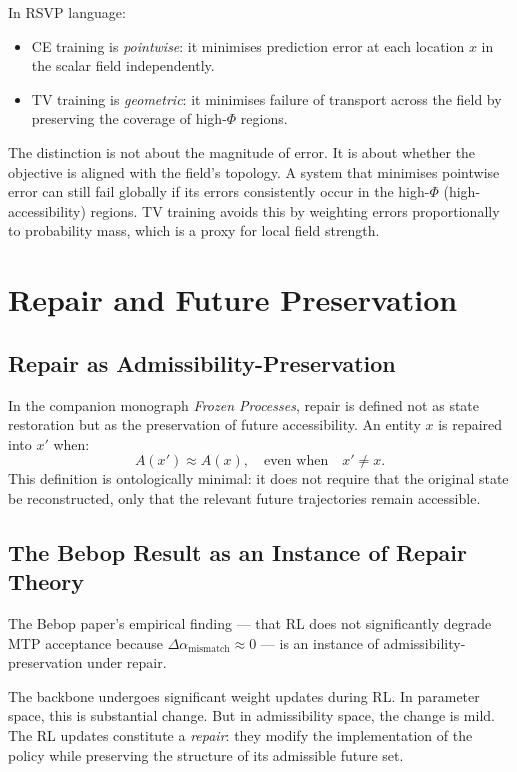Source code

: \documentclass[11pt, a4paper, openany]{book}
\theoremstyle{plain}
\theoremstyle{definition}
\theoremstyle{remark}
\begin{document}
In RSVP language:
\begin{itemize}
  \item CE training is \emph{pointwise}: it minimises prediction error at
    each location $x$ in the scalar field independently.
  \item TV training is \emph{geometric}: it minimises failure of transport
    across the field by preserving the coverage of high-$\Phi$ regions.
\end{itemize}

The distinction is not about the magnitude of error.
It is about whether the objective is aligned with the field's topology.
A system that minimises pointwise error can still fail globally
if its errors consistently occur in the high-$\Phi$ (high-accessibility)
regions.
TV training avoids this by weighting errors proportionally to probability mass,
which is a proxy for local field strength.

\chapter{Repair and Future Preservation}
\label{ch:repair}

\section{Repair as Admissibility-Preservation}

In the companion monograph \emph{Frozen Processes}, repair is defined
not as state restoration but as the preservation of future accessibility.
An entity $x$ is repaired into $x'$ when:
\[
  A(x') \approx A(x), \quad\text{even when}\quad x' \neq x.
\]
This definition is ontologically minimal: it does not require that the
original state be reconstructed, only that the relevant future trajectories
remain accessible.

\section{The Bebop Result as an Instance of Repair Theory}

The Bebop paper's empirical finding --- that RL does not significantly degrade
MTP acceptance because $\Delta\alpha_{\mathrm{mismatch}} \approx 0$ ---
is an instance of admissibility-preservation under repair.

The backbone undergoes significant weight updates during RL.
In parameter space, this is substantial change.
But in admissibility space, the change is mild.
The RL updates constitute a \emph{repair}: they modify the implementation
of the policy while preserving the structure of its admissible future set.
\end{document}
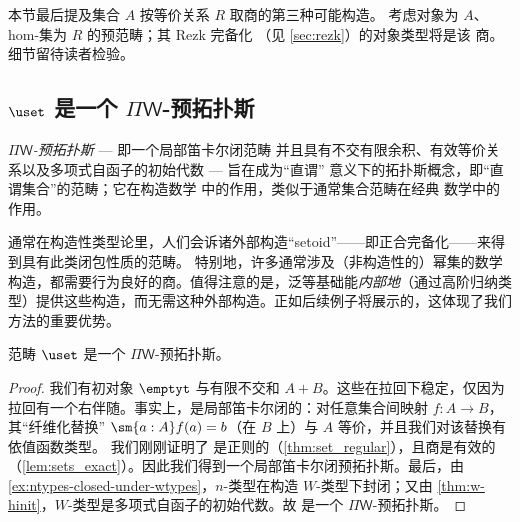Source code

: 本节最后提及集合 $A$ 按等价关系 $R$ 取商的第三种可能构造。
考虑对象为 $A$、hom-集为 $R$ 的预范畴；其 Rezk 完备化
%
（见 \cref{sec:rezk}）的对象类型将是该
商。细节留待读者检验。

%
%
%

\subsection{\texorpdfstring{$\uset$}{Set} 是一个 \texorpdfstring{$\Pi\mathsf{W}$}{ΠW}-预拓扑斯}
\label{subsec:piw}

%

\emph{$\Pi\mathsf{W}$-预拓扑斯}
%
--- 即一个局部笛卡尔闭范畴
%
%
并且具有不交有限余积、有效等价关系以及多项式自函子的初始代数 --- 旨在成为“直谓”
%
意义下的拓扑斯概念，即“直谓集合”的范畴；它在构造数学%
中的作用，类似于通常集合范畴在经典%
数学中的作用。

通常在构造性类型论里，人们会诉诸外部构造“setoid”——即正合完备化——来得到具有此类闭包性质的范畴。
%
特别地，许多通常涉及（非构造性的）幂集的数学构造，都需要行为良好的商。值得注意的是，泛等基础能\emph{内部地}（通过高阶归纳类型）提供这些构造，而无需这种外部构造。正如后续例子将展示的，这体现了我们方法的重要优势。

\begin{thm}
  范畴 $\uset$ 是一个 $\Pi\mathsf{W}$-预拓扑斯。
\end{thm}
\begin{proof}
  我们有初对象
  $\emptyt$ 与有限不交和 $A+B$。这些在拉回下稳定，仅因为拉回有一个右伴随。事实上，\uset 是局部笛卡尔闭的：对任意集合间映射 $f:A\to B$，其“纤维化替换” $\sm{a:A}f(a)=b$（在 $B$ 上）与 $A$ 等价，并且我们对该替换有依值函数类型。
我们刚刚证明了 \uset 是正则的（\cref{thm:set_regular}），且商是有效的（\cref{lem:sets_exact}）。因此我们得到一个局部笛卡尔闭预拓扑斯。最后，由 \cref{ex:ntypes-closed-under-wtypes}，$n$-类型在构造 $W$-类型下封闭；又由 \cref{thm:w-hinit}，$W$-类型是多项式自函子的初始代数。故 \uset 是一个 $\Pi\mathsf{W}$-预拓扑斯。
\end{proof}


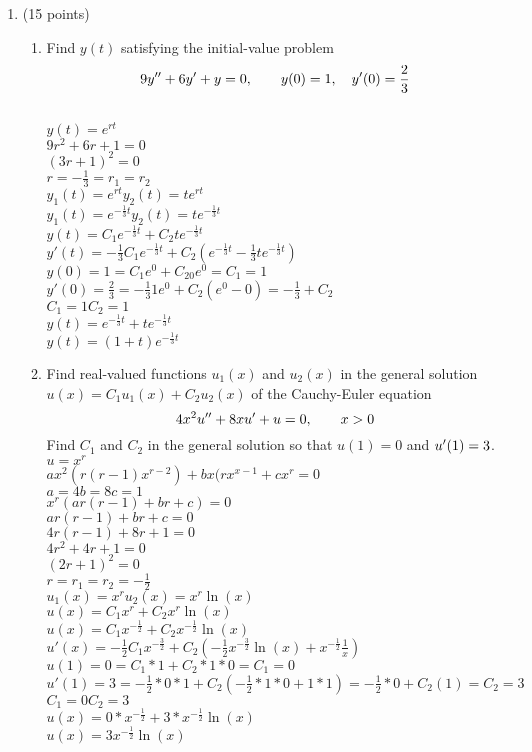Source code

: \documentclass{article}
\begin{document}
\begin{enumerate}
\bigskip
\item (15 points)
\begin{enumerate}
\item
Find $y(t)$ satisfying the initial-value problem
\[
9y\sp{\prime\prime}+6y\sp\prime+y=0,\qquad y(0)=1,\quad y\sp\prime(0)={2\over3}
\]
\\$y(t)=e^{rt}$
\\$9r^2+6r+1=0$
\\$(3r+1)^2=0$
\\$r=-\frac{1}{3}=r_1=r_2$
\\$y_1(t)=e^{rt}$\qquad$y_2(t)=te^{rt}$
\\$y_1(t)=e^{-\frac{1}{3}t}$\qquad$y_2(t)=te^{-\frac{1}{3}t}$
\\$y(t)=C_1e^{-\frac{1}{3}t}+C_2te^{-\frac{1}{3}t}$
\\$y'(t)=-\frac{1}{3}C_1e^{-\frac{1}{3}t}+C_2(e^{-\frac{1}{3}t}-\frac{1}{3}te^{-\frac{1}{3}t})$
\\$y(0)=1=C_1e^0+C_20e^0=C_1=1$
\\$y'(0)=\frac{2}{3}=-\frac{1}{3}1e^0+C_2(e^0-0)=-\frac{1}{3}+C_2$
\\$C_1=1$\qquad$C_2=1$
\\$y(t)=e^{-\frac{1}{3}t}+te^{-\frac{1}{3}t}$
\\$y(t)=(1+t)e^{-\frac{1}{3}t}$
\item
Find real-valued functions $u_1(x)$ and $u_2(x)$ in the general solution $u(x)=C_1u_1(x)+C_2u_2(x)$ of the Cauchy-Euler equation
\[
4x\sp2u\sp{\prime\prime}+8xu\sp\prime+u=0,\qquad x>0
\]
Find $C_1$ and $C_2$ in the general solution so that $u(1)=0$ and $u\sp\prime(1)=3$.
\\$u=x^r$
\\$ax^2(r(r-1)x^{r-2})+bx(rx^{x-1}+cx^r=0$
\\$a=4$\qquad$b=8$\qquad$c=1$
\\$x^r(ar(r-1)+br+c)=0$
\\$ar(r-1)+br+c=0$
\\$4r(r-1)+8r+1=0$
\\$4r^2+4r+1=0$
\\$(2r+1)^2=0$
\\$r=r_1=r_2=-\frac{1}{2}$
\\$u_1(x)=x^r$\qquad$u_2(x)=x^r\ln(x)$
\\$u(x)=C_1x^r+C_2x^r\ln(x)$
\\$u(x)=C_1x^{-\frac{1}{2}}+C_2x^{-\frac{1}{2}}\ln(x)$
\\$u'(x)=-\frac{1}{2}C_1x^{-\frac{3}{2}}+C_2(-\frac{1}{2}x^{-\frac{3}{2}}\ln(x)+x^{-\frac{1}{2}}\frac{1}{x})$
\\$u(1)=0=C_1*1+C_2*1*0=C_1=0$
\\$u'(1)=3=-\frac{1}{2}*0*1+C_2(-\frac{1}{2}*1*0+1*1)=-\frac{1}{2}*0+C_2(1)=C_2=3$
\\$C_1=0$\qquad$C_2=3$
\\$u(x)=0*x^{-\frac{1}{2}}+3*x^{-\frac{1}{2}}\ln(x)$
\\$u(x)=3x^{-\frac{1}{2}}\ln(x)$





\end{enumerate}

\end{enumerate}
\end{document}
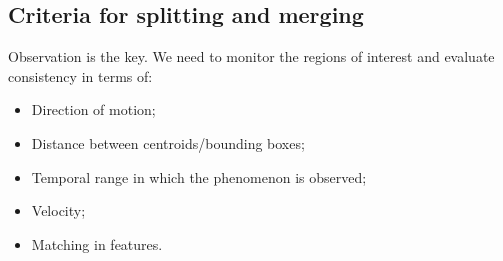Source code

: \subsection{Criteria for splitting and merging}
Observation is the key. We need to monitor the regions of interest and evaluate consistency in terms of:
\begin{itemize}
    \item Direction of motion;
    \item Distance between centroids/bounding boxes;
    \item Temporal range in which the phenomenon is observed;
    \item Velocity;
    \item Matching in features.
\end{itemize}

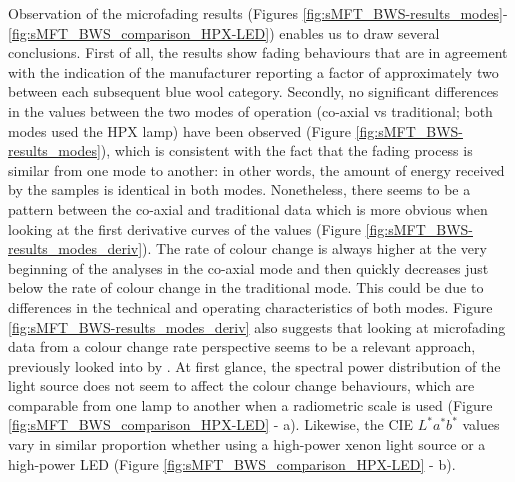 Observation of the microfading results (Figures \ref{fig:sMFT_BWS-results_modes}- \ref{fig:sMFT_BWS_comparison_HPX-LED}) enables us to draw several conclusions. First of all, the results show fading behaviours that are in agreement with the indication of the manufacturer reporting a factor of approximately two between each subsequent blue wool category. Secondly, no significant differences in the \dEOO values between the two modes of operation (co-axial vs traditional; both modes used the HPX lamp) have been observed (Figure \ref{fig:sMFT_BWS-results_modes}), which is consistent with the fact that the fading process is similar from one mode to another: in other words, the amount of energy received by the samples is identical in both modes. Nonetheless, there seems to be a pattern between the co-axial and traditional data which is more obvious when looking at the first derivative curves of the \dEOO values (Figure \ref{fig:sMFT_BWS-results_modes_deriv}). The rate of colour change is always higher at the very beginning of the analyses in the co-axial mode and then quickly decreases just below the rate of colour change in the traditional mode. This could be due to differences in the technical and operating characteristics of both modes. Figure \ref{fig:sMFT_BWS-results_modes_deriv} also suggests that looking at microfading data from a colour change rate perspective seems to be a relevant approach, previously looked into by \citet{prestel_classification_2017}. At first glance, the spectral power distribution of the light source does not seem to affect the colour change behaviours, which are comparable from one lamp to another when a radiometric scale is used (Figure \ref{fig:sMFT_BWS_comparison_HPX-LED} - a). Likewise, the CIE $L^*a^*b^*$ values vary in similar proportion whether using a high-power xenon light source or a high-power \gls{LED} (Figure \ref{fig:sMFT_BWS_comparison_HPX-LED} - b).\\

__The problem__:
Copy each line of the listing that contains "mathsf".

__Answer to this exercise__:
\subsection{\texorpdfstring{$\uset$}{Set} 是一个 \texorpdfstring{$\Pi\mathsf{W}$}{ΠW}-预拓扑斯}
\emph{$\Pi\mathsf{W}$-预拓扑斯}
  范畴 $\uset$ 是一个 $\Pi\mathsf{W}$-预拓扑斯。
我们刚刚证明了 \uset 是正则的（\cref{thm:set_regular}），且商是有效的（\cref{lem:sets_exact}）。因此我们得到一个局部笛卡尔闭预拓扑斯。最后，由 \cref{ex:ntypes-closed-under-wtypes}，$n$-类型在构造 $W$-类型下封闭；又由 \cref{thm:w-hinit}，$W$-类型是多项式自函子的初始代数。故 \uset 是一个 $\Pi\mathsf{W}$-预拓扑斯。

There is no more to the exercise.